I gave a talk this week as part of the Catalyst Content Festival (formerly the ITVFest) in Duluth, Minnesota. All I knew about the town (which is actually a city) before I heard about the festival moving here from Vermont is that Bob Dylan was born here (and at six moved just north of the town to Hibbing). That’s why on the plane over I was listening to Blood on the Tracks, getting in the groove for a semi-mythical place. At sunset yesterday a train whistle worthy of Slow Train Coming cut through the freezing air and a four-coach train appeared on the lakeside tracks just below me as I returned from a long walk around the edge of Lake Superior. The lake, the best part of 400 miles lengthwise and 200 widthwise, contains 10% of the world’s accessible/surface fresh water. The coaches included a silver 50s-vintage one with bubble windows along the roof of AirStream-style silver panelling, matching the sides; two classic red carriages, and at the back a black Victorian-type one with one of those doors and platforms with railings from every Western ever.

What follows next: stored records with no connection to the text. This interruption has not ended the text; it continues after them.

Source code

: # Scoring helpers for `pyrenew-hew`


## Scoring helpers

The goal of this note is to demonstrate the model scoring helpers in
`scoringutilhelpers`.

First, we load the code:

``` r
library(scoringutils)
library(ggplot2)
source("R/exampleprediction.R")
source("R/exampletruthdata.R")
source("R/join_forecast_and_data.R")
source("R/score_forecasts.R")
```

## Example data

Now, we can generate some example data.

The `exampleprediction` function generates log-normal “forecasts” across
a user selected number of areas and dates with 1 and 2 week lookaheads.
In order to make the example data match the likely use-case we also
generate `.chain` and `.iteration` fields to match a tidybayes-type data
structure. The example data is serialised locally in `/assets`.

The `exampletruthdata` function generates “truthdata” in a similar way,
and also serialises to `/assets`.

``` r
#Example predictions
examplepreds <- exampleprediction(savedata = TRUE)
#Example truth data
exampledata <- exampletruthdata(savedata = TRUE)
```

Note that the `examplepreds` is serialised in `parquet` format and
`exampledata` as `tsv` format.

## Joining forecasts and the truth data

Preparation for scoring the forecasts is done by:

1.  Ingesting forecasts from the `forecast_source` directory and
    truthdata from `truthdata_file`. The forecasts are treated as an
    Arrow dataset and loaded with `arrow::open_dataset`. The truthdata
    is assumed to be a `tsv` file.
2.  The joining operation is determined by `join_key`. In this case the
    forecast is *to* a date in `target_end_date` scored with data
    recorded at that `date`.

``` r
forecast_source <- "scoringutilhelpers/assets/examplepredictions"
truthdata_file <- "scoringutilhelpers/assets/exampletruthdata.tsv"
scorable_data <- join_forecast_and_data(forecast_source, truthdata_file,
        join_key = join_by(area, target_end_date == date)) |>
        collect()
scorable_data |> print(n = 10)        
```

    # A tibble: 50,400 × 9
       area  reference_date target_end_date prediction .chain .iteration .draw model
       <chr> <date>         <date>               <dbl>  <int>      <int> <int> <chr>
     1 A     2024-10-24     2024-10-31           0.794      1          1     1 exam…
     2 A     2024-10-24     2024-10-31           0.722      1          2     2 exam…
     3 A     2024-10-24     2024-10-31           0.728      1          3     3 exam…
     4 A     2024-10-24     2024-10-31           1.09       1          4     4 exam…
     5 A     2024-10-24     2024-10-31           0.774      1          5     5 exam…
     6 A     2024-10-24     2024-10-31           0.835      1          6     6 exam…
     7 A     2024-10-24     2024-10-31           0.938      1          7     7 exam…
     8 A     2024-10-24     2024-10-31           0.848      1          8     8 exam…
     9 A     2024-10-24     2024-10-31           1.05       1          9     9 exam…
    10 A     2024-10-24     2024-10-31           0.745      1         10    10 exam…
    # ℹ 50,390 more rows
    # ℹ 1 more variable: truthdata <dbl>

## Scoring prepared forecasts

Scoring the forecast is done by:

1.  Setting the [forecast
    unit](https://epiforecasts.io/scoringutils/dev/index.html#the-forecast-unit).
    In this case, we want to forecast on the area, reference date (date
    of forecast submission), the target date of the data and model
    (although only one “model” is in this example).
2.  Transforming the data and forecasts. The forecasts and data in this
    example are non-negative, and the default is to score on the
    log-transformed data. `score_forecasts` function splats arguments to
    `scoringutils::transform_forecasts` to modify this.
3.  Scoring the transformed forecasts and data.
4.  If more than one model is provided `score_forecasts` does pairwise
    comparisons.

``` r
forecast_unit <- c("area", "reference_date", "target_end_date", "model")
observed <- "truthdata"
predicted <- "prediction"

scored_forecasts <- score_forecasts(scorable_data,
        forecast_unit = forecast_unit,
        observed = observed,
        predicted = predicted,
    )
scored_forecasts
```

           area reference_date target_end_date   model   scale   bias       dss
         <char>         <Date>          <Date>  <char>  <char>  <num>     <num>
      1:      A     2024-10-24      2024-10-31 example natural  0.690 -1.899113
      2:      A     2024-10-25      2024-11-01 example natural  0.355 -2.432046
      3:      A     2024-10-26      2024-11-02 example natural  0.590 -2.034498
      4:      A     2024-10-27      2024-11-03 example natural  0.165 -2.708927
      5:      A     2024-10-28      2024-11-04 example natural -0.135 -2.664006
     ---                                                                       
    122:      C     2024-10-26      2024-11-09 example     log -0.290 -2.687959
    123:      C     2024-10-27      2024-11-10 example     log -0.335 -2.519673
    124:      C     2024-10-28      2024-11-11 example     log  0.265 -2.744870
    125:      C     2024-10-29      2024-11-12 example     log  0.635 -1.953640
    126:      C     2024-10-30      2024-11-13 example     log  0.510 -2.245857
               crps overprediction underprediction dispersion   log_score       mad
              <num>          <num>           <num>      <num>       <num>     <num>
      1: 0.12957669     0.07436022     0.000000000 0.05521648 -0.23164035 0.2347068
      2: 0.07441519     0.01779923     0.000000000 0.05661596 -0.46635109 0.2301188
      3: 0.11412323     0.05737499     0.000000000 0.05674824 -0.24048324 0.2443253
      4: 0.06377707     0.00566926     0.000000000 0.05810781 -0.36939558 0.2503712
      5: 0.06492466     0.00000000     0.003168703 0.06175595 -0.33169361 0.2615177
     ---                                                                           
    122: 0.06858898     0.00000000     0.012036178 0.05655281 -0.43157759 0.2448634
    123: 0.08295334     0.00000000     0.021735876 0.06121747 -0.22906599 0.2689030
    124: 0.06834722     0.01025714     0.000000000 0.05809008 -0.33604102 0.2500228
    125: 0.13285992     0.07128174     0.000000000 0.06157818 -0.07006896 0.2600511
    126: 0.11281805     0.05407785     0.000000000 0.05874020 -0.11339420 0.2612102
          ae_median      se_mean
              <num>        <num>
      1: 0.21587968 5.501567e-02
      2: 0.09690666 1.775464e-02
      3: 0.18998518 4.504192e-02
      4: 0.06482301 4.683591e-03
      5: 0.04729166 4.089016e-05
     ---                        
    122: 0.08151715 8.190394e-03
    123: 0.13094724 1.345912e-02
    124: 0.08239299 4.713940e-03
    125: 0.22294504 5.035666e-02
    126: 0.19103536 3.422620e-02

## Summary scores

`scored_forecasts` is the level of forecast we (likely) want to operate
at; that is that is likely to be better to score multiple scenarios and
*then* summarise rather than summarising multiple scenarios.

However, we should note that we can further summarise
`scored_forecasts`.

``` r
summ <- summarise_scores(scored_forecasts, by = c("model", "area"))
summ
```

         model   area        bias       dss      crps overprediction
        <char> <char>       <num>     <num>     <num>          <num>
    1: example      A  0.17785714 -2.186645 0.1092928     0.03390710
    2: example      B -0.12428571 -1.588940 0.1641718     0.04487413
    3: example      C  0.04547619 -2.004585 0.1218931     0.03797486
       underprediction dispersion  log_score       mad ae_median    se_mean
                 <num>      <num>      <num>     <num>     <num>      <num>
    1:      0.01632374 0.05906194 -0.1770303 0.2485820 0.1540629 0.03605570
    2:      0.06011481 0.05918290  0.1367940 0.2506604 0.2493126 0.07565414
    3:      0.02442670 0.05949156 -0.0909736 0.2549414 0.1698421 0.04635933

1. Bob Dylan’s childhood home

On my first day I walked up the hill behind the hotel for a few blocks to an innocuous suburban duplex house – 519 North Third Avenue E – where Bob, who was born in 1941, lived on the 1st floor (UK; 2nd US) as an infant. The pilgrimage was done. There’s little to mark Duluth’s most famous son – a highway named Bob Dylan Way which I walked by chance the first evening at sundown and the air where a statue doesn’t stand, as the recent crowdfunding attempt failed. I understand there’s a small music festival annually. The city can certainly make more of their legend.

bob dylans childhood home duluth

You can see Highway 61 from the porch

2. The journey over

My talk was entitled: Not The Usual Suspects and looked at getting competitive edge in TV and film through diversity of all kinds. It seems to have gone down well as people have been stopping me in the street and giving me lovely feedback. They say stuff like “your talk made me cry” and I have to check “For the right reasons I hope!” – I showed a couple of moving documentary clips including Mushi’s King’s Speech triumph in Educating Yorkshire, made at Channel 4 (UK) during my time there.

bob dylan duluth

Bob’s next-door neighbor

“The Usual Suspects” phrase comes from Casablanca (made the year after Dylan’s birth). In the talk I showed the diversity of the people who made this ‘American classic’, from the Swede Ingrid Bergman to the Jewish scriptwriters, the Epstein brothers. By chance the movie was available on the plane over so I watched it for the first time in about five years. It brought me back of course to Robert McKee’s long-running Story course which includes a day dissecting the film from a story structure perspective. I remember that being riveting at the time, this was in the late 80s near the start of my career. John Cleese, sci-fi writer Brian Aldiss and nascent director Joanna Hogg were among my cohort of fellow students.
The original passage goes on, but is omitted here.